Start of Provided data

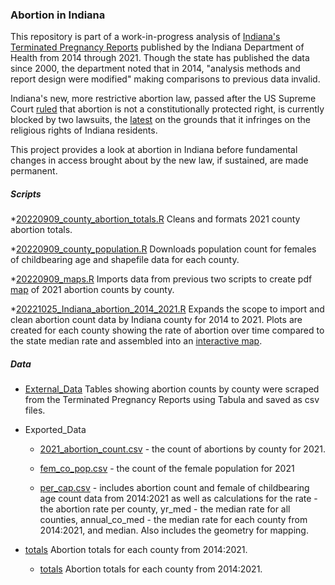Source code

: ### Abortion in Indiana

This repository is part of a work-in-progress analysis of [Indiana's Terminated Pregnancy Reports](https://www.in.gov/health/vital-records/vital-statistics/terminated-pregnancy-reports/) published by the Indiana Department of Health from 2014 through 2021. Though the state has published the data since 2000, the department noted that in 2014, "analysis methods and report design were modified" making comparisons to previous data invalid.

Indiana's new, more restrictive abortion law, passed after the US Supreme Court [ruled](https://www.google.com/url?sa=t&rct=j&q=&esrc=s&source=web&cd=&ved=2ahUKEwjC2rLI4on9AhUplGoFHQGUDUcQFnoECBQQAQ&url=https%3A%2F%2Fwww.supremecourt.gov%2Fopinions%2F21pdf%2F19-1392_6j37.pdf&usg=AOvVaw2eN_ZX02uv5jsaXq-Ghf-r) that abortion is not a constitutionally protected right, is currently blocked by two lawsuits, the [latest](https://www.reuters.com/legal/judge-blocks-indiana-abortion-ban-religious-freedom-grounds-2022-12-03/) on the grounds that it infringes on the religious rights of Indiana residents.

This project provides a look at abortion in Indiana before fundamental changes in access brought about by the new law, if sustained, are made permanent.

##### Scripts

*[20220909_county_abortion_totals.R](https://github.com/tedschurter/indiana_abortion/blob/main/Scripts/20220909_county_abortion_totals.R) Cleans and formats 2021 county abortion totals. 

*[20220909_county_population.R](https://github.com/tedschurter/indiana_abortion/blob/main/Scripts/20220909_county_population.R) Downloads population count for females of childbearing age and shapefile data for each county. 

*[20220909_maps.R](https://github.com/tedschurter/indiana_abortion/blob/main/Scripts/20220909_maps.R) Imports data from previous two scripts to create pdf [map](https://github.com/tedschurter/indiana_abortion/blob/main/Plots/20221027_maps_01.pdf) of 2021 abortion counts by county. 

*[20221025_Indiana_abortion_2014_2021.R](https://github.com/tedschurter/indiana_abortion/blob/main/Scripts/20221025_Indiana_abortion_2014_2021.R) Expands the scope to import and clean abortion count data by Indiana county for 2014 to 2021. Plots are created for each county showing the rate of abortion over time compared to the state median rate and assembled into an [interactive map](https://tedschurter.github.io/indiana_abortion/). 

##### Data

* [External_Data](https://github.com/tedschurter/indiana_abortion/tree/main/External%20Data) Tables showing abortion counts by county were scraped from the Terminated Pregnancy Reports using Tabula and saved as csv files. 

* Exported_Data 


  * [2021_abortion_count.csv](https://github.com/tedschurter/indiana_abortion/blob/main/Exported_Data/2021_abortion_count.csv) - the count of abortions by county for 2021.

  * [fem_co_pop.csv](https://github.com/tedschurter/indiana_abortion/blob/main/Exported_Data/fem_co_pop.csv) - the count of the female population for 2021

  * [per_cap.csv](https://github.com/tedschurter/indiana_abortion/blob/main/Exported_Data/per_cap.csv) - includes abortion count and female of childbearing age count data from 2014:2021 as well as calculations for the rate - the abortion rate per county, yr_med - the median rate for all counties, annual_co_med - the median rate for each county from 2014:2021, and median. Also includes the geometry for mapping.


* [totals](https://github.com/tedschurter/indiana_abortion/blob/main/Exported_Data/totals.csv) Abortion totals for each county from 2014:2021.

  
  * [totals](https://github.com/tedschurter/indiana_abortion/blob/main/Exported_Data/totals.csv) Abortion totals for each county from 2014:2021.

End of Provided data

## [Task details]
Everything from the line with "### Abortion in Indiana" through the line with "##### Scripts" in the listing above must be retyped exactly, with nothing added.

## [Answer for the task]
: ### Abortion in Indiana

This repository is part of a work-in-progress analysis of [Indiana's Terminated Pregnancy Reports](https://www.in.gov/health/vital-records/vital-statistics/terminated-pregnancy-reports/) published by the Indiana Department of Health from 2014 through 2021. Though the state has published the data since 2000, the department noted that in 2014, "analysis methods and report design were modified" making comparisons to previous data invalid.

Indiana's new, more restrictive abortion law, passed after the US Supreme Court [ruled](https://www.google.com/url?sa=t&rct=j&q=&esrc=s&source=web&cd=&ved=2ahUKEwjC2rLI4on9AhUplGoFHQGUDUcQFnoECBQQAQ&url=https%3A%2F%2Fwww.supremecourt.gov%2Fopinions%2F21pdf%2F19-1392_6j37.pdf&usg=AOvVaw2eN_ZX02uv5jsaXq-Ghf-r) that abortion is not a constitutionally protected right, is currently blocked by two lawsuits, the [latest](https://www.reuters.com/legal/judge-blocks-indiana-abortion-ban-religious-freedom-grounds-2022-12-03/) on the grounds that it infringes on the religious rights of Indiana residents.

This project provides a look at abortion in Indiana before fundamental changes in access brought about by the new law, if sustained, are made permanent.

##### Scripts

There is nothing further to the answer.